= Exercise prompt =
In your reply, repeat the full listing exactly and leave each picture out.

· · ·

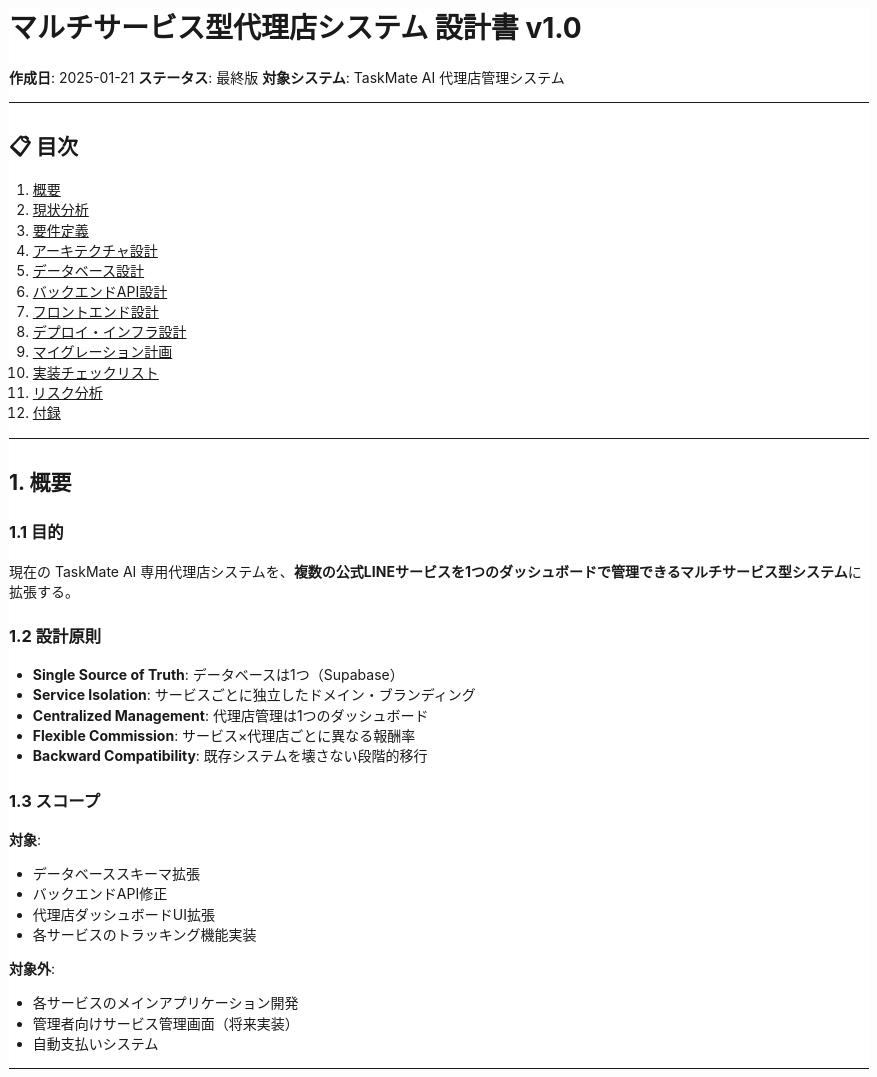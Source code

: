 # マルチサービス型代理店システム 設計書 v1.0

**作成日**: 2025-01-21
**ステータス**: 最終版
**対象システム**: TaskMate AI 代理店管理システム

---

## 📋 目次

1. [概要](#1-概要)
2. [現状分析](#2-現状分析)
3. [要件定義](#3-要件定義)
4. [アーキテクチャ設計](#4-アーキテクチャ設計)
5. [データベース設計](#5-データベース設計)
6. [バックエンドAPI設計](#6-バックエンドapi設計)
7. [フロントエンド設計](#7-フロントエンド設計)
8. [デプロイ・インフラ設計](#8-デプロイインフラ設計)
9. [マイグレーション計画](#9-マイグレーション計画)
10. [実装チェックリスト](#10-実装チェックリスト)
11. [リスク分析](#11-リスク分析)
12. [付録](#12-付録)

---

## 1. 概要

### 1.1 目的

現在の TaskMate AI 専用代理店システムを、**複数の公式LINEサービスを1つのダッシュボードで管理できるマルチサービス型システム**に拡張する。

### 1.2 設計原則

- **Single Source of Truth**: データベースは1つ（Supabase）
- **Service Isolation**: サービスごとに独立したドメイン・ブランディング
- **Centralized Management**: 代理店管理は1つのダッシュボード
- **Flexible Commission**: サービス×代理店ごとに異なる報酬率
- **Backward Compatibility**: 既存システムを壊さない段階的移行

### 1.3 スコープ

**対象**:
- データベーススキーマ拡張
- バックエンドAPI修正
- 代理店ダッシュボードUI拡張
- 各サービスのトラッキング機能実装

**対象外**:
- 各サービスのメインアプリケーション開発
- 管理者向けサービス管理画面（将来実装）
- 自動支払いシステム

---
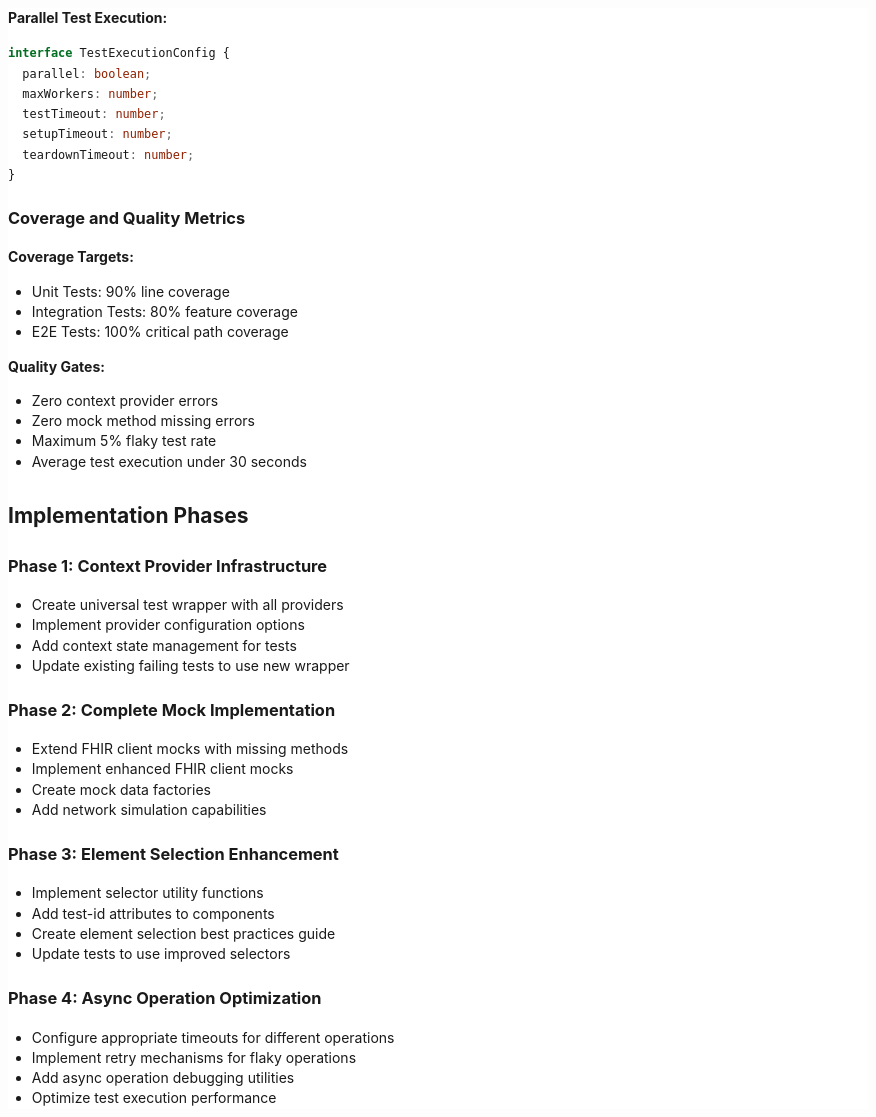 **Parallel Test Execution:**
```typescript
interface TestExecutionConfig {
  parallel: boolean;
  maxWorkers: number;
  testTimeout: number;
  setupTimeout: number;
  teardownTimeout: number;
}
```

### Coverage and Quality Metrics

**Coverage Targets:**
- Unit Tests: 90% line coverage
- Integration Tests: 80% feature coverage
- E2E Tests: 100% critical path coverage

**Quality Gates:**
- Zero context provider errors
- Zero mock method missing errors
- Maximum 5% flaky test rate
- Average test execution under 30 seconds

## Implementation Phases

### Phase 1: Context Provider Infrastructure
- Create universal test wrapper with all providers
- Implement provider configuration options
- Add context state management for tests
- Update existing failing tests to use new wrapper

### Phase 2: Complete Mock Implementation
- Extend FHIR client mocks with missing methods
- Implement enhanced FHIR client mocks
- Create mock data factories
- Add network simulation capabilities

### Phase 3: Element Selection Enhancement
- Implement selector utility functions
- Add test-id attributes to components
- Create element selection best practices guide
- Update tests to use improved selectors

### Phase 4: Async Operation Optimization
- Configure appropriate timeouts for different operations
- Implement retry mechanisms for flaky operations
- Add async operation debugging utilities
- Optimize test execution performance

· · ·

= Answer for this exercise =
Source code

: # マルチサービス型代理店システム 設計書 v1.0

**作成日**: 2025-01-21
**ステータス**: 最終版
**対象システム**: TaskMate AI 代理店管理システム

---

## 📋 目次

1. [概要](#1-概要)
2. [現状分析](#2-現状分析)
3. [要件定義](#3-要件定義)
4. [アーキテクチャ設計](#4-アーキテクチャ設計)
5. [データベース設計](#5-データベース設計)
6. [バックエンドAPI設計](#6-バックエンドapi設計)
7. [フロントエンド設計](#7-フロントエンド設計)
8. [デプロイ・インフラ設計](#8-デプロイインフラ設計)
9. [マイグレーション計画](#9-マイグレーション計画)
10. [実装チェックリスト](#10-実装チェックリスト)
11. [リスク分析](#11-リスク分析)
12. [付録](#12-付録)

---

## 1. 概要

### 1.1 目的

現在の TaskMate AI 専用代理店システムを、**複数の公式LINEサービスを1つのダッシュボードで管理できるマルチサービス型システム**に拡張する。

### 1.2 設計原則

- **Single Source of Truth**: データベースは1つ（Supabase）
- **Service Isolation**: サービスごとに独立したドメイン・ブランディング
- **Centralized Management**: 代理店管理は1つのダッシュボード
- **Flexible Commission**: サービス×代理店ごとに異なる報酬率
- **Backward Compatibility**: 既存システムを壊さない段階的移行

### 1.3 スコープ

**対象**:
- データベーススキーマ拡張
- バックエンドAPI修正
- 代理店ダッシュボードUI拡張
- 各サービスのトラッキング機能実装

**対象外**:
- 各サービスのメインアプリケーション開発
- 管理者向けサービス管理画面（将来実装）
- 自動支払いシステム

---
 **Parallel Test Execution:**
```typescript
interface TestExecutionConfig {
  parallel: boolean;
  maxWorkers: number;
  testTimeout: number;
  setupTimeout: number;
  teardownTimeout: number;
}
```

### Coverage and Quality Metrics

**Coverage Targets:**
- Unit Tests: 90% line coverage
- Integration Tests: 80% feature coverage
- E2E Tests: 100% critical path coverage

**Quality Gates:**
- Zero context provider errors
- Zero mock method missing errors
- Maximum 5% flaky test rate
- Average test execution under 30 seconds

## Implementation Phases

### Phase 1: Context Provider Infrastructure
- Create universal test wrapper with all providers
- Implement provider configuration options
- Add context state management for tests
- Update existing failing tests to use new wrapper

### Phase 2: Complete Mock Implementation
- Extend FHIR client mocks with missing methods
- Implement enhanced FHIR client mocks
- Create mock data factories
- Add network simulation capabilities

### Phase 3: Element Selection Enhancement
- Implement selector utility functions
- Add test-id attributes to components
- Create element selection best practices guide
- Update tests to use improved selectors

### Phase 4: Async Operation Optimization
- Configure appropriate timeouts for different operations
- Implement retry mechanisms for flaky operations
- Add async operation debugging utilities
- Optimize test execution performance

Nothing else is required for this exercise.